Task objective → Return exactly those lines of the material below that fall between the line holding "-N _realtime -N" and the line holding "gen types typescript", inclusive.

Provided records →

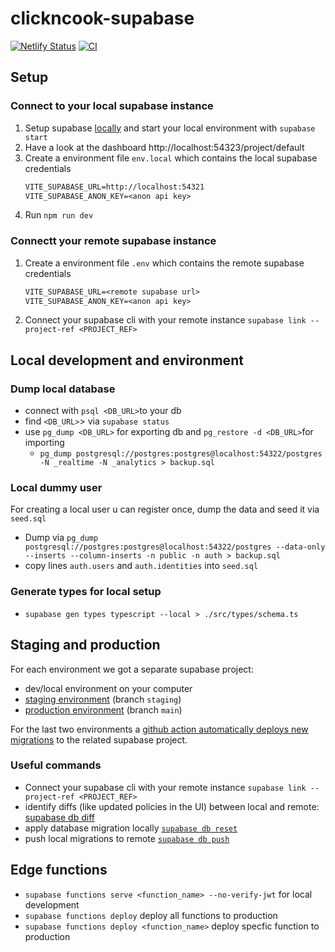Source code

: # clickncook-supabase

[![Netlify Status](https://api.netlify.com/api/v1/badges/ef79e64d-48f1-4ad6-9461-328b06b86385/deploy-status)](https://app.netlify.com/sites/jolly-cocada-5deecb/deploys)
[![CI](https://github.com/Theiaz/clickncook-supabase/actions/workflows/ci.yaml/badge.svg)](https://github.com/Theiaz/clickncook-supabase/actions/workflows/ci.yaml)

## Setup

### Connect to your local supabase instance

1. Setup supabase [locally](https://supabase.com/docs/guides/cli/local-development) and start your local environment with `supabase start`
1. Have a look at the dashboard http://localhost:54323/project/default
1. Create a environment file `env.local` which contains the local supabase credentials
   ```txt
   VITE_SUPABASE_URL=http://localhost:54321
   VITE_SUPABASE_ANON_KEY=<anon api key>
   ```
1. Run `npm run dev`

### Connectt your remote supabase instance

1. Create a environment file `.env` which contains the remote supabase credentials
   ```txt
   VITE_SUPABASE_URL=<remote supabase url>
   VITE_SUPABASE_ANON_KEY=<anon api key>
   ```
2. Connect your supabase cli with your remote instance `supabase link --project-ref <PROJECT_REF>`

## Local development and environment

### Dump local database

- connect with `psql <DB_URL>`to your db
- find `<DB_URL>`> via `supabase status`
- use `pg_dump <DB_URL>` for exporting db and `pg_restore -d <DB_URL>`for importing
  - `pg_dump postgresql://postgres:postgres@localhost:54322/postgres -N _realtime -N _analytics > backup.sql  `

### Local dummy user

For creating a local user u can register once, dump the data and seed it via `seed.sql `

- Dump via `pg_dump postgresql://postgres:postgres@localhost:54322/postgres --data-only --inserts --column-inserts -n public -n auth > backup.sql`
- copy lines `auth.users` and `auth.identities` into `seed.sql`

### Generate types for local setup

- `supabase gen types typescript --local > ./src/types/schema.ts`

## Staging and production

For each environment we got a separate supabase project:

- dev/local environment on your computer
- [staging environment](https://staging--jolly-cocada-5deecb.netlify.app/) (branch `staging`)
- [production environment](https://jolly-cocada-5deecb.netlify.app/) (branch `main`)

For the last two environments a [github action automatically deploys new migrations](https://supabase.com/docs/guides/cli/managing-environments?environment=staging#deploy-a-migration) to the related supabase project.

### Useful commands

- Connect your supabase cli with your remote instance `supabase link --project-ref <PROJECT_REF>`
- identify diffs (like updated policies in the UI) between local and remote: [supabase db diff](https://supabase.com/docs/reference/cli/supabase-db-diff)
- apply database migration locally [`supabase db reset`](https://supabase.com/docs/reference/cli/supabase-db-reset)
- push local migrations to remote [`supabase db push`](https://supabase.com/docs/reference/cli/supabase-db-push)

## Edge functions
- `supabase functions serve <function_name> --no-verify-jwt` for local development
-  `supabase functions deploy` deploy all functions to production
-  `supabase functions deploy <function_name>` deploy specfic function to production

Your response →
  - `pg_dump postgresql://postgres:postgres@localhost:54322/postgres -N _realtime -N _analytics > backup.sql  `

### Local dummy user

For creating a local user u can register once, dump the data and seed it via `seed.sql `

- Dump via `pg_dump postgresql://postgres:postgres@localhost:54322/postgres --data-only --inserts --column-inserts -n public -n auth > backup.sql`
- copy lines `auth.users` and `auth.identities` into `seed.sql`

### Generate types for local setup

- `supabase gen types typescript --local > ./src/types/schema.ts`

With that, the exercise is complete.